Journalist-author Halpern (A Dog Walks into a Nursing Home, 2013, etc.) has written a sweet if mild novel with genuine charm. Prominent among the lost souls is the librarian, Kit, 44, a sardonic, highly secretive woman trying to recover from a bad marriage. Fifteen-year-old Sunny is working at the library over the summer—court-ordered penance for stealing a dictionary—and trying to figure out her oddball parents, latter-day hippies with a secret of their own. Then there’s Rusty, 39, a one-time Wall Street high roller, down on his luck but with an improbable scheme to collect money from an old Riverton bank account that belonged to his mother.
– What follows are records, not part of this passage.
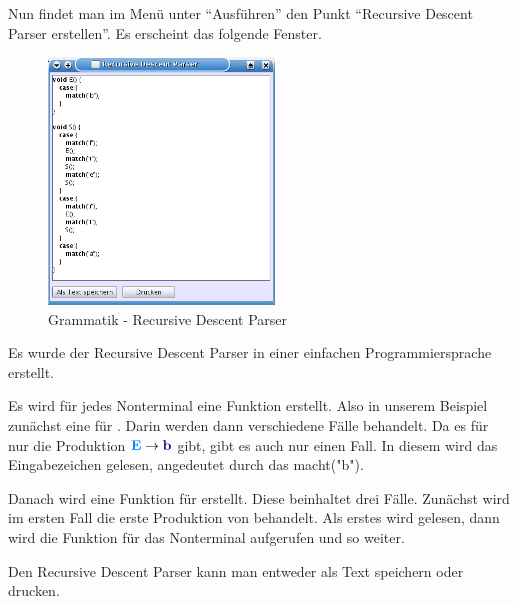 Nun findet man im Menü unter "`Ausführen"' den Punkt "`Recursive Descent Parser erstellen"'. Es erscheint das folgende Fenster.

\begin{figure}[h]
\begin{center}
\includegraphics[width=6cm]{../images/rdp.png}
\caption{Grammatik - Recursive Descent Parser}
\end{center}
\end{figure}

Es wurde der Recursive Descent Parser in einer einfachen Programmiersprache erstellt.

Es wird für jedes Nonterminal eine Funktion erstellt. Also in unserem Beispiel zunächst eine für . Darin werden dann verschiedene Fälle behandelt. Da es für  nur die Produktion $\NonterminalSymbol{E} \to \TerminalSymbol{b}$ gibt, gibt es auch nur einen Fall. In diesem wird das Eingabezeichen  gelesen, angedeutet durch das macht("b").

Danach wird eine Funktion für  erstellt. Diese beinhaltet drei Fälle. Zunächst wird im ersten Fall die erste Produktion von  behandelt. Als erstes wird  gelesen, dann wird die Funktion für das Nonterminal  aufgerufen und so weiter.

Den Recursive Descent Parser kann man entweder als Text speichern oder drucken.
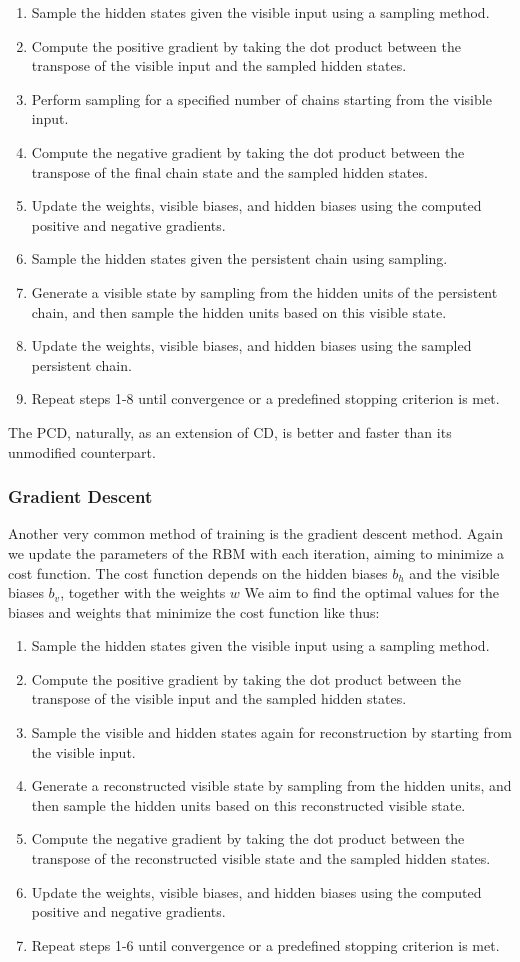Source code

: \documentclass{article}
\begin{document}
\begin{enumerate}
\item Sample the hidden states given the visible input using a sampling method.
\item Compute the positive gradient by taking the dot product between the transpose of the visible input and the sampled hidden states.
\item Perform sampling for a specified number of chains starting from the visible input.
\item Compute the negative gradient by taking the dot product between the transpose of the final chain state and the sampled hidden states.
\item Update the weights, visible biases, and hidden biases using the computed positive and negative gradients.
\item Sample the hidden states given the persistent chain using sampling.
\item Generate a visible state by sampling from the hidden units of the persistent chain, and then sample the hidden units based on this visible state.
\item Update the weights, visible biases, and hidden biases using the sampled persistent chain.
\item Repeat steps 1-8 until convergence or a predefined stopping criterion is met.
\end{enumerate}
The PCD, naturally, as an extension of CD, is better and faster than its unmodified counterpart. 
\newpage
\subsubsection{Gradient Descent}
Another very common method of training is the gradient descent method. Again we update the parameters of the RBM with each iteration, aiming to minimize a cost function. The cost function depends on the hidden biases $b_h$ and the visible biases $b_v$, together with the weights $w$
\newline
We aim to find the optimal values for the biases and weights that minimize the cost function like thus:
\begin{enumerate}
\item Sample the hidden states given the visible input using a sampling method.
\item Compute the positive gradient by taking the dot product between the transpose of the visible input and the sampled hidden states.
\item Sample the visible and hidden states again for reconstruction by starting from the visible input.
\item Generate a reconstructed visible state by sampling from the hidden units, and then sample the hidden units based on this reconstructed visible state.
\item Compute the negative gradient by taking the dot product between the transpose of the reconstructed visible state and the sampled hidden states.
\item Update the weights, visible biases, and hidden biases using the computed positive and negative gradients.
\item Repeat steps 1-6 until convergence or a predefined stopping criterion is met.
\end{enumerate}
\end{document}
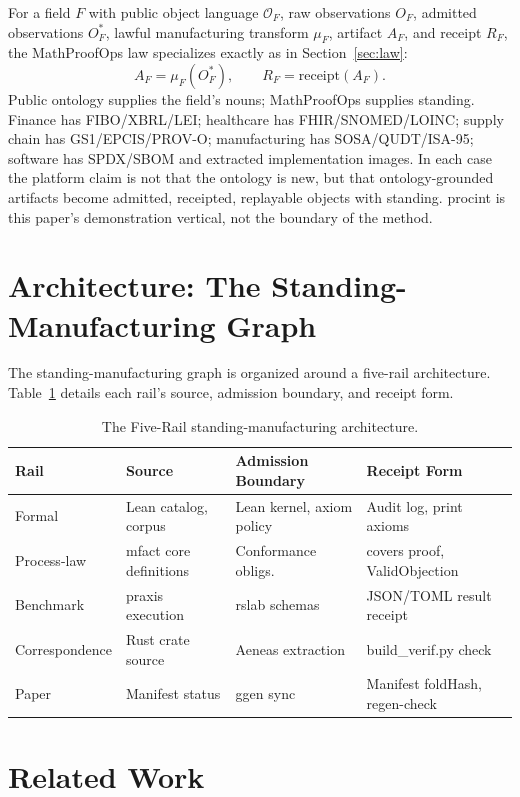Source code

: \documentclass[11pt]{article}
\begin{document}
For a field \(F\) with public object language \(\mathcal{O}_F\), raw
observations \(O_F\), admitted observations \(O^*_F\), lawful
manufacturing transform \(\mu_F\), artifact \(A_F\), and receipt \(R_F\),
the MathProofOps law specializes exactly as in Section~\ref{sec:law}:
\[
A_F = \mu_F(O^*_F), \qquad R_F = \mathrm{receipt}(A_F).
\]
Public ontology supplies the field's nouns; MathProofOps supplies
standing. Finance has FIBO/XBRL/LEI; healthcare has FHIR/SNOMED/LOINC;
supply chain has GS1/EPCIS/PROV-O; manufacturing has SOSA/QUDT/ISA-95;
software has SPDX/SBOM and extracted implementation images. In each case
the platform claim is not that the ontology is new, but that
ontology-grounded artifacts become admitted, receipted, replayable objects
with standing. \textsf{procint} is this paper's demonstration vertical,
not the boundary of the method.

\section{Architecture: The Standing-Manufacturing Graph}
\label{sec:architecture}

The standing-manufacturing graph is organized around a five-rail architecture. Table~\ref{tab:rails} details each rail's source, admission boundary, and receipt form.

\begin{table}[h]
\centering
\small
\begin{tabular}{llll}
\toprule
Rail & Source & Admission Boundary & Receipt Form \\
\midrule
Formal & Lean catalog, corpus & Lean kernel, axiom policy & Audit log, print axioms \\
Process-law & mfact core definitions & Conformance obligs. & covers proof, ValidObjection \\
Benchmark & praxis execution & rslab schemas & JSON/TOML result receipt \\
Correspondence & Rust crate source & Aeneas extraction & build\_verif.py check \\
Paper & Manifest status & ggen sync & Manifest foldHash, regen-check \\
\bottomrule
\end{tabular}
\caption{The Five-Rail standing-manufacturing architecture.}
\label{tab:rails}
\end{table}

\section{Related Work}
\end{document}
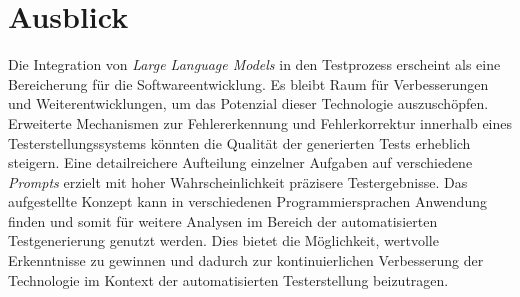 \section{Ausblick}
Die Integration von \textit{Large Language Models} in den Testprozess erscheint als eine Bereicherung für die Softwareentwicklung. Es bleibt Raum für Verbesserungen und Weiterentwicklungen, um das Potenzial dieser Technologie auszuschöpfen. Erweiterte Mechanismen zur Fehlererkennung und Fehlerkorrektur innerhalb eines Testerstellungssystems könnten die Qualität der generierten Tests erheblich steigern. Eine detailreichere Aufteilung einzelner Aufgaben auf verschiedene \textit{Prompts} erzielt mit hoher Wahrscheinlichkeit präzisere Testergebnisse. Das aufgestellte Konzept kann in verschiedenen Programmiersprachen Anwendung finden und somit für weitere Analysen im Bereich der automatisierten Testgenerierung genutzt werden. Dies bietet die Möglichkeit, wertvolle Erkenntnisse zu gewinnen und dadurch zur kontinuierlichen Verbesserung der Technologie im Kontext der automatisierten Testerstellung beizutragen.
Joining in are The Four, lovable old-timers who “treated the [library] like a clubhouse.” The book meanders amiably, filling in the back stories of the central characters, until about the last third, when the narrative kicks into high gear with a death and a fire that lead to various resolutions. If the book were a TV show, you’d call it a dramedy. It’s about recovering from loss and building a family with people to whom you’re not necessarily related. There are a number of affecting moments, but there are also missteps: the big reveal—i.e., what happened with Kit’s husband—is complicated and verges on over-the-top. The last part suffers from too many teachable moments, mostly involving Kit’s overly wise shrink, Dr. Bondi. And the switching back and forth between narrators is distracting.
Still, the novel is suffused with a love of books and reading—each section starts with a line of poetry from a noted poet—and in the end, the library’s endearing denizens prove to be very good company.